• _WHAT NEEDS TO BE DONE_
Determine the number of lines in the entries below in which the word "executed" appears, and reply with that number only.

Start of PROVIDED ENTRIES

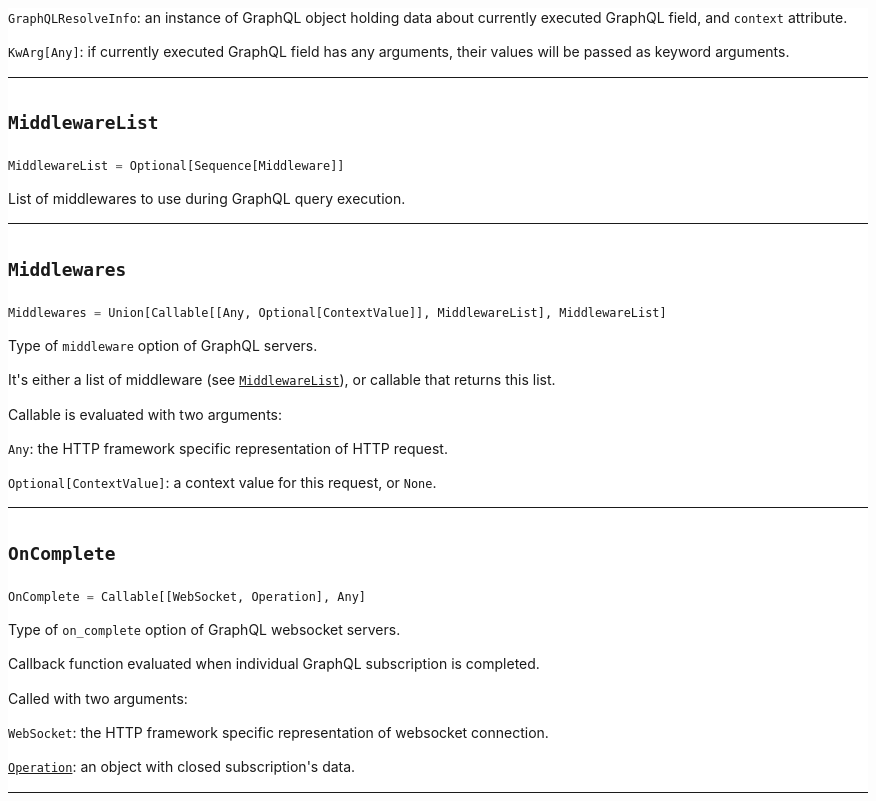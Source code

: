 `GraphQLResolveInfo`: an instance of GraphQL object holding data about currently executed GraphQL field, and `context` attribute.

`KwArg[Any]`: if currently executed GraphQL field has any arguments, their values will be passed as keyword arguments.


- - - - -


## `MiddlewareList`

```python
MiddlewareList = Optional[Sequence[Middleware]]
```

List of middlewares to use during GraphQL query execution.


- - - - -


## `Middlewares`

```python
Middlewares = Union[Callable[[Any, Optional[ContextValue]], MiddlewareList], MiddlewareList]
```

Type of `middleware` option of GraphQL servers.

It's either a list of middleware (see [`MiddlewareList`](types-reference.md#middlewarelist)), or callable that returns this list.

Callable is evaluated with two arguments:

`Any`: the HTTP framework specific representation of HTTP request.

`Optional[ContextValue]`: a context value for this request, or `None`.


- - - - -


## `OnComplete`

```python
OnComplete = Callable[[WebSocket, Operation], Any]
```

Type of `on_complete` option of GraphQL websocket servers.

Callback function evaluated when individual GraphQL subscription is completed.

Called with two arguments:

`WebSocket`: the HTTP framework specific representation of websocket connection.

[`Operation`](types-reference.md#operation): an object with closed subscription's data.


- - - - -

End of PROVIDED ENTRIES

• _YOUR SOLUTION_
2